The analysis introduction covers eight questions the structured data can address:
- Rank hierarchy and promotion speed across the Revolutionary and Napoleonic eras
- Geographic origins of the officer corps
- Arc de Triomphe inscriptions — who was named, and where
- Battle participation and the relationship between officer quality and battlefield outcomes
- Army assignments across named commands
- Post-career provisions: pensions and retirement
- The Legion of Honor and the imperial honor system
data/
bronze/ Cleaned OCR output (one .md per page) and assembled entry records
silver/ Cleaned page and entry-level records
gold/ Final structured dataset (CSV + JSON)
documentation/
pipeline/ Pipeline methodology (Quarto)
analysis/ Exploratory analysis (Quarto)
notebooks/ Jupyter notebooks for exploration and analysis
scripts/ Pipeline scripts (run in order by stage)

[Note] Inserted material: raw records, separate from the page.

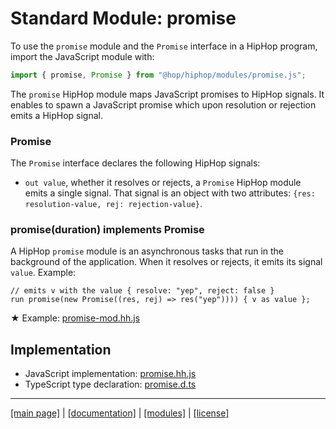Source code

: <!-- ${ var doc = require("@hop/hopdoc") } -->

Standard Module: promise
========================

To use the `promise` module and the `Promise` interface in a HipHop program,
import the JavaScript module with:

```javascript
import { promise, Promise } from "@hop/hiphop/modules/promise.js";
```

The `promise` HipHop module maps JavaScript promises to
HipHop signals. It enables to spawn a JavaScript promise which
upon resolution or rejection emits a HipHop signal.

### Promise ###
<!-- [:@glyphicon glyphicon-tag interface] -->

The `Promise` interface declares the following HipHop signals:

  * `out value`, whether it resolves or rejects, a `Promise` HipHop
  module emits a single signal. That signal is an object with two
  attributes: `{res: resolution-value, rej: rejection-value}`.
  
### promise(duration) implements Promise ###
<!-- [:@glyphicon glyphicon-tag module] -->

A HipHop `promise` module is an asynchronous tasks that run in the
background of the application. When it resolves or rejects, it emits
its signal `value`. Example:

```hiphop
// emits v with the value { resolve: "yep", reject: false }
run promise(new Promise((res, rej) => res("yep")))) { v as value }; 
```

<span class="hopscript">&#x2605;</span> Example: [promise-mod.hh.js](../../test/promise-mod.hh.js)
<!-- ${doc.includeCode("../../test/promise-mod.hh.js", "hiphop")} -->


Implementation
--------------

  * JavaScript implementation: [promise.hh.js](../../modules/promise.hh.js)
  * TypeScript type declaration: [promise.d.ts](../../modules/promise.d.ts)


- - - - - - - - - - - - - - - - - - - - - - - - - - - - - - - - - - - - - - - - -
[[main page]](../../README.md) | [[documentation]](../README.md) | [[modules]](./README.md) | [[license]](../license.md)

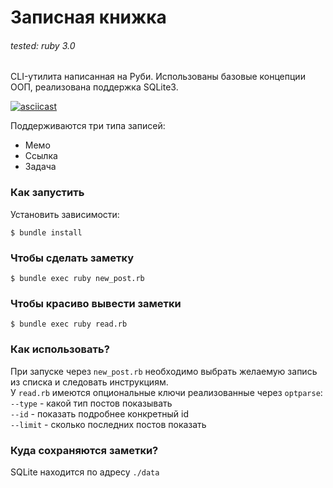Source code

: # Записная книжка

###### tested: ruby 3.0

CLI-утилита написанная на Руби. Использованы базовые концепции ООП, реализована поддержка SQLite3.

[![asciicast](https://i.imgur.com/wKCTCgs.png)](https://asciinema.org/a/gkKEB4cM31VxEPmu7P64r6iEz?speed=3)

Поддерживаются три типа записей:
* Мемо
* Ссылка
* Задача

### Как запустить

Установить зависимости:

```$ bundle install```


### Чтобы сделать заметку

```$ bundle exec ruby new_post.rb```

### Чтобы красиво вывести заметки

```$ bundle exec ruby read.rb```

### Как использовать?

При запуске через `new_post.rb` необходимо выбрать желаемую запись из списка и следовать инструкциям.  
У `read.rb` имеются опциональные ключи реализованные через `optparse`:  
```--type``` - какой тип постов показывать   
```--id``` - показать подробнее конкретный id    
```--limit``` - сколько последних постов показать   

### Куда сохраняются заметки?

SQLite находится по адресу `./data`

src/generals/ Supporting Python package
tests/ Unit tests
The gold dataset can be used directly without running the pipeline. For those who wish to reproduce or extend the pipeline from the bronze stage onward, the intermediate files are included. Reproducing from raw scans requires the original PDF files, which are not distributed here.
Dependencies are declared in pyproject.toml and managed with uv. To install the core analysis dependencies:
uv syncThe digitization stage (stage 1) requires additional dependencies including Marker and its ML model weights. Install with:
uv sync --extra ocrPipeline scripts in scripts/ correspond to pipeline stages and should be run in the order listed in the pipeline documentation.
Data extraction and initial analyses are complete. A scholarly paper drawing on this dataset is in preparation. The repository will be updated as that work progresses.
Code and documentation in this repository are released under the MIT License. Six's Dictionnaire biographique (1934) is in the public domain; Six died in 1947.